RAIPUR, India – Rescuers searched desperately for survivors on Thursday in the rubble of a giant chimney that collapsed in central India, with a top union official saying more than 100 workers were feared dead.
Source: AFP
- Labourers had completed 100 metres (330 feet) of the planned 275-metre power plant chimney when the structure came crashing down in bad weather on Wednesday.
- Police said 25 bodies had been recovered but dozens more were believed to be buried under a vast pile of concrete at the site in Korba, 200 kilometres (124 miles) from Raipur, the state capital of Chhattisgarh.

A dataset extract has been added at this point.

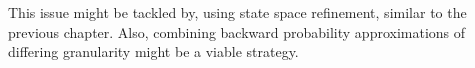 This issue might be tackled by, using state space refinement, similar
to the previous chapter.
Also, combining  backward probability approximations of differing
granularity might be a viable strategy.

- "I expect the number of dead will cross 100," said Vinod Kumar Sharma, general secretary of the workers' union at aluminium group Balco, a subsidiary of London-listed Vedanta, which was building the power plant chimney.
- Sharma said his estimate was based on testimony from union members near the scene of the accident, who said workers were sheltering from heavy rain in and around the structure when it collapsed at about 3:45 pm (1015 GMT).
- "Only nine people who are in hospital are alive. The others are dead," he said. "It is a major tragedy. It is very sad for the poor families."
- Police and government officials said they were having difficulty establishing how many people were buried because the company has been unable to say how many workers were on the site.
- A majority of the victims were migrant labourers from the eastern states of Jharkhand and Bihar, officials said.
- "It is one of the worst accidents in India's recent construction history," Rajeev Sharma, South Asia head of Building and Wood Workers' International, told AFP.
- K.C. Gupta, director general of the National Safety Council of India, said the disaster was the latest in a string of fatal accidents in the construction sector.
- They include the collapse of a partially built bridge on the flagship Delhi Metro project that killed five in July and an accident during the construction of a flyover in the southern city of Hyderabad.